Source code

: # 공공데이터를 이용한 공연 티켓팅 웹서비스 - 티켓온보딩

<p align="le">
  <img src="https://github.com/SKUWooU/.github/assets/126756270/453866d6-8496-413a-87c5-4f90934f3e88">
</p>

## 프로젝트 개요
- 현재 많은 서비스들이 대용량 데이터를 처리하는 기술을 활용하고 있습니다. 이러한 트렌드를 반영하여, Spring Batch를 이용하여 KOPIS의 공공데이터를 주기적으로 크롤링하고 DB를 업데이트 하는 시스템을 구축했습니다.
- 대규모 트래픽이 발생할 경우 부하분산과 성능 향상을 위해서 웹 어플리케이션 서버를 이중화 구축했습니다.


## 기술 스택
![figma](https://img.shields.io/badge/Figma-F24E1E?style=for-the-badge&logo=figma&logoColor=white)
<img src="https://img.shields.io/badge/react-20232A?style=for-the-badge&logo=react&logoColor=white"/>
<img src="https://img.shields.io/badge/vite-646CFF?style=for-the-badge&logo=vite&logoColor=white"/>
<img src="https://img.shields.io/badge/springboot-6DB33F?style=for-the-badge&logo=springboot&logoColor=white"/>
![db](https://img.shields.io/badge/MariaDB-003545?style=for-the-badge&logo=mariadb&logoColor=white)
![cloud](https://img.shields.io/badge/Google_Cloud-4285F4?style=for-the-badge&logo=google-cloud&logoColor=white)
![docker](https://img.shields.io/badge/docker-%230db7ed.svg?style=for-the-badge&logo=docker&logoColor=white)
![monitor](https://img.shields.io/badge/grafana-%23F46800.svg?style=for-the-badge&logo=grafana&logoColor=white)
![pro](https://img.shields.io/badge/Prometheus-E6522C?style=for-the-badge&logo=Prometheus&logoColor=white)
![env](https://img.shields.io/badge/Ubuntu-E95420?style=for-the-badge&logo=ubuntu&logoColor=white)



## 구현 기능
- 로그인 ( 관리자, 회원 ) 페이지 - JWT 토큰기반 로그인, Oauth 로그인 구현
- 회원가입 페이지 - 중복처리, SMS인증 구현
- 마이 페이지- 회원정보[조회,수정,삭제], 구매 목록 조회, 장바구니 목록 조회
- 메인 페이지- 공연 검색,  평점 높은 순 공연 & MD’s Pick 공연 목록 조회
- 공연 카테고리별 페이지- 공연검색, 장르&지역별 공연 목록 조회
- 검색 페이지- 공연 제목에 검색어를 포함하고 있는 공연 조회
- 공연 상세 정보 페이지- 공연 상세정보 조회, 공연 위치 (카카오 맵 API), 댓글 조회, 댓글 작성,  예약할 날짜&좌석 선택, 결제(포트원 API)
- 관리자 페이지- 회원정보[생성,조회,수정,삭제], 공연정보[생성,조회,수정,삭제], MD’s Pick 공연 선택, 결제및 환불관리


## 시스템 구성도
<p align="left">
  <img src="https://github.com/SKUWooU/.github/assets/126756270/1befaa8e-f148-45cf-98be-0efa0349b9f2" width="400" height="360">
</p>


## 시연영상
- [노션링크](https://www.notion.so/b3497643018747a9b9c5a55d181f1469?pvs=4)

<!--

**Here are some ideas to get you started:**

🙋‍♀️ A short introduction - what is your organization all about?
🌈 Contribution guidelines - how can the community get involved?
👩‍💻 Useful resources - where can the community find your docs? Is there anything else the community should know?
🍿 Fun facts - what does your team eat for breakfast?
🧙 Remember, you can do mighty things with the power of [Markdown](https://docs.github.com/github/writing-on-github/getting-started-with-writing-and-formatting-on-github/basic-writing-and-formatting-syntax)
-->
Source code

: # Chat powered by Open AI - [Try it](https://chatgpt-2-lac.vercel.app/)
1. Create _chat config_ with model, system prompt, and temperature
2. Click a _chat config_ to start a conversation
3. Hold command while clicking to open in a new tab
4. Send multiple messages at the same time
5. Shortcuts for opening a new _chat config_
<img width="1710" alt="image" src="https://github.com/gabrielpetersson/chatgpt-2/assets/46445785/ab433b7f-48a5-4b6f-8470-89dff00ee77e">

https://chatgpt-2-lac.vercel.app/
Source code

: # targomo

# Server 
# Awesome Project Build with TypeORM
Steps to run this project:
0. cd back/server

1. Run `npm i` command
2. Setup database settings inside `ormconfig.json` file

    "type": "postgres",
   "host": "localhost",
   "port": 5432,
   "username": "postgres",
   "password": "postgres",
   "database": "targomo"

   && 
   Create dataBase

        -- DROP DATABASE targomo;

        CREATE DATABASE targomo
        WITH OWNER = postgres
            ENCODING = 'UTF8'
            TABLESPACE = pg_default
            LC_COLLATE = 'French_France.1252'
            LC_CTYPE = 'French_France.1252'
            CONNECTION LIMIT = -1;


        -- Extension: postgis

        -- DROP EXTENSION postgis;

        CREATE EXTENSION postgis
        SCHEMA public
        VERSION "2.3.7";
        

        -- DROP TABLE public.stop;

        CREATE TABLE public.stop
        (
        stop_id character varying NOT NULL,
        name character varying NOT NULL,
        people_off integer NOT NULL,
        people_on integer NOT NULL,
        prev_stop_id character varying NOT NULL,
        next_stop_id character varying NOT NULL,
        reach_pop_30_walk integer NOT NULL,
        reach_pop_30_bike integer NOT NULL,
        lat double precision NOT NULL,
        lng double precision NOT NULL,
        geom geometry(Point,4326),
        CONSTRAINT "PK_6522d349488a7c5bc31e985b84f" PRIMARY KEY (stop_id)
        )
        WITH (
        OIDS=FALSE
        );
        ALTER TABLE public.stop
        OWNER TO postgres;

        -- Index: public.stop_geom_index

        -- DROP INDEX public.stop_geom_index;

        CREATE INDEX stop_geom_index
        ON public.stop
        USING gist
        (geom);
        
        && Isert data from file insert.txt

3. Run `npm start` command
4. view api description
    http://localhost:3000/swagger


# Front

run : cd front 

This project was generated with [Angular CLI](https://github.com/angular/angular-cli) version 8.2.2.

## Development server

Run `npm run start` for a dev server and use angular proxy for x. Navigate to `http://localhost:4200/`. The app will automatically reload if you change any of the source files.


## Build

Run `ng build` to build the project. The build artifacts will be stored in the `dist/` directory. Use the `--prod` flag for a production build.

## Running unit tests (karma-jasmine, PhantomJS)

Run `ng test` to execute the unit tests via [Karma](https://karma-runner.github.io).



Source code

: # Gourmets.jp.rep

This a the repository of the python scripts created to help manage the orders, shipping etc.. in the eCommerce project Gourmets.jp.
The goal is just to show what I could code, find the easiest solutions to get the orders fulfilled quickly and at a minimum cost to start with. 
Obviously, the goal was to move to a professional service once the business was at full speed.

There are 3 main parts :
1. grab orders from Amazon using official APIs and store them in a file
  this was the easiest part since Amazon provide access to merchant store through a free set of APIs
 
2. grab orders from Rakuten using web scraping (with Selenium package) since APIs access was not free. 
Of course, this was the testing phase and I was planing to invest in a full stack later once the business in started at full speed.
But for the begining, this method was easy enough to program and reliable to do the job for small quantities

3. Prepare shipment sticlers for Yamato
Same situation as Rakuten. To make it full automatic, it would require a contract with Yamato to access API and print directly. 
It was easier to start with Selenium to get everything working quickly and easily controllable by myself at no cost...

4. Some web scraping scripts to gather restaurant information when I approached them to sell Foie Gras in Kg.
◆ ◆ ◆ ◆ ◆ ◆ ◆
- Problem details
All of the material above should be printed out in full, word for word.

- Answer
Source code

: # 공공데이터를 이용한 공연 티켓팅 웹서비스 - 티켓온보딩

<p align="le">
  <img src="https://github.com/SKUWooU/.github/assets/126756270/453866d6-8496-413a-87c5-4f90934f3e88">
</p>

## 프로젝트 개요
- 현재 많은 서비스들이 대용량 데이터를 처리하는 기술을 활용하고 있습니다. 이러한 트렌드를 반영하여, Spring Batch를 이용하여 KOPIS의 공공데이터를 주기적으로 크롤링하고 DB를 업데이트 하는 시스템을 구축했습니다.
- 대규모 트래픽이 발생할 경우 부하분산과 성능 향상을 위해서 웹 어플리케이션 서버를 이중화 구축했습니다.


## 기술 스택
![figma](https://img.shields.io/badge/Figma-F24E1E?style=for-the-badge&logo=figma&logoColor=white)
<img src="https://img.shields.io/badge/react-20232A?style=for-the-badge&logo=react&logoColor=white"/>
<img src="https://img.shields.io/badge/vite-646CFF?style=for-the-badge&logo=vite&logoColor=white"/>
<img src="https://img.shields.io/badge/springboot-6DB33F?style=for-the-badge&logo=springboot&logoColor=white"/>
![db](https://img.shields.io/badge/MariaDB-003545?style=for-the-badge&logo=mariadb&logoColor=white)
![cloud](https://img.shields.io/badge/Google_Cloud-4285F4?style=for-the-badge&logo=google-cloud&logoColor=white)
![docker](https://img.shields.io/badge/docker-%230db7ed.svg?style=for-the-badge&logo=docker&logoColor=white)
![monitor](https://img.shields.io/badge/grafana-%23F46800.svg?style=for-the-badge&logo=grafana&logoColor=white)
![pro](https://img.shields.io/badge/Prometheus-E6522C?style=for-the-badge&logo=Prometheus&logoColor=white)
![env](https://img.shields.io/badge/Ubuntu-E95420?style=for-the-badge&logo=ubuntu&logoColor=white)



## 구현 기능
- 로그인 ( 관리자, 회원 ) 페이지 - JWT 토큰기반 로그인, Oauth 로그인 구현
- 회원가입 페이지 - 중복처리, SMS인증 구현
- 마이 페이지- 회원정보[조회,수정,삭제], 구매 목록 조회, 장바구니 목록 조회
- 메인 페이지- 공연 검색,  평점 높은 순 공연 & MD’s Pick 공연 목록 조회
- 공연 카테고리별 페이지- 공연검색, 장르&지역별 공연 목록 조회
- 검색 페이지- 공연 제목에 검색어를 포함하고 있는 공연 조회
- 공연 상세 정보 페이지- 공연 상세정보 조회, 공연 위치 (카카오 맵 API), 댓글 조회, 댓글 작성,  예약할 날짜&좌석 선택, 결제(포트원 API)
- 관리자 페이지- 회원정보[생성,조회,수정,삭제], 공연정보[생성,조회,수정,삭제], MD’s Pick 공연 선택, 결제및 환불관리


## 시스템 구성도
<p align="left">
  <img src="https://github.com/SKUWooU/.github/assets/126756270/1befaa8e-f148-45cf-98be-0efa0349b9f2" width="400" height="360">
</p>


## 시연영상
- [노션링크](https://www.notion.so/b3497643018747a9b9c5a55d181f1469?pvs=4)

<!--

**Here are some ideas to get you started:**

🙋‍♀️ A short introduction - what is your organization all about?
🌈 Contribution guidelines - how can the community get involved?
👩‍💻 Useful resources - where can the community find your docs? Is there anything else the community should know?
🍿 Fun facts - what does your team eat for breakfast?
🧙 Remember, you can do mighty things with the power of [Markdown](https://docs.github.com/github/writing-on-github/getting-started-with-writing-and-formatting-on-github/basic-writing-and-formatting-syntax)
-->
Source code

: # Chat powered by Open AI - [Try it](https://chatgpt-2-lac.vercel.app/)
1. Create _chat config_ with model, system prompt, and temperature
2. Click a _chat config_ to start a conversation
3. Hold command while clicking to open in a new tab
4. Send multiple messages at the same time
5. Shortcuts for opening a new _chat config_
<img width="1710" alt="image" src="https://github.com/gabrielpetersson/chatgpt-2/assets/46445785/ab433b7f-48a5-4b6f-8470-89dff00ee77e">

https://chatgpt-2-lac.vercel.app/
Source code

: # targomo

# Server 
# Awesome Project Build with TypeORM
Steps to run this project:
0. cd back/server

1. Run `npm i` command
2. Setup database settings inside `ormconfig.json` file

    "type": "postgres",
   "host": "localhost",
   "port": 5432,
   "username": "postgres",
   "password": "postgres",
   "database": "targomo"

   && 
   Create dataBase

        -- DROP DATABASE targomo;

        CREATE DATABASE targomo
        WITH OWNER = postgres
            ENCODING = 'UTF8'
            TABLESPACE = pg_default
            LC_COLLATE = 'French_France.1252'
            LC_CTYPE = 'French_France.1252'
            CONNECTION LIMIT = -1;


        -- Extension: postgis

        -- DROP EXTENSION postgis;

        CREATE EXTENSION postgis
        SCHEMA public
        VERSION "2.3.7";
        

        -- DROP TABLE public.stop;

        CREATE TABLE public.stop
        (
        stop_id character varying NOT NULL,
        name character varying NOT NULL,
        people_off integer NOT NULL,
        people_on integer NOT NULL,
        prev_stop_id character varying NOT NULL,
        next_stop_id character varying NOT NULL,
        reach_pop_30_walk integer NOT NULL,
        reach_pop_30_bike integer NOT NULL,
        lat double precision NOT NULL,
        lng double precision NOT NULL,
        geom geometry(Point,4326),
        CONSTRAINT "PK_6522d349488a7c5bc31e985b84f" PRIMARY KEY (stop_id)
        )
        WITH (
        OIDS=FALSE
        );
        ALTER TABLE public.stop
        OWNER TO postgres;

        -- Index: public.stop_geom_index

        -- DROP INDEX public.stop_geom_index;

        CREATE INDEX stop_geom_index
        ON public.stop
        USING gist
        (geom);
        
        && Isert data from file insert.txt

3. Run `npm start` command
4. view api description
    http://localhost:3000/swagger


# Front

run : cd front 

This project was generated with [Angular CLI](https://github.com/angular/angular-cli) version 8.2.2.

## Development server

Run `npm run start` for a dev server and use angular proxy for x. Navigate to `http://localhost:4200/`. The app will automatically reload if you change any of the source files.


## Build

Run `ng build` to build the project. The build artifacts will be stored in the `dist/` directory. Use the `--prod` flag for a production build.

## Running unit tests (karma-jasmine, PhantomJS)

Run `ng test` to execute the unit tests via [Karma](https://karma-runner.github.io).



Source code

: # Gourmets.jp.rep

This a the repository of the python scripts created to help manage the orders, shipping etc.. in the eCommerce project Gourmets.jp.
The goal is just to show what I could code, find the easiest solutions to get the orders fulfilled quickly and at a minimum cost to start with. 
Obviously, the goal was to move to a professional service once the business was at full speed.

There are 3 main parts :
1. grab orders from Amazon using official APIs and store them in a file
  this was the easiest part since Amazon provide access to merchant store through a free set of APIs
 
2. grab orders from Rakuten using web scraping (with Selenium package) since APIs access was not free. 
Of course, this was the testing phase and I was planing to invest in a full stack later once the business in started at full speed.
But for the begining, this method was easy enough to program and reliable to do the job for small quantities

3. Prepare shipment sticlers for Yamato
Same situation as Rakuten. To make it full automatic, it would require a contract with Yamato to access API and print directly. 
It was easier to start with Selenium to get everything working quickly and easily controllable by myself at no cost...

4. Some web scraping scripts to gather restaurant information when I approached them to sell Foie Gras in Kg.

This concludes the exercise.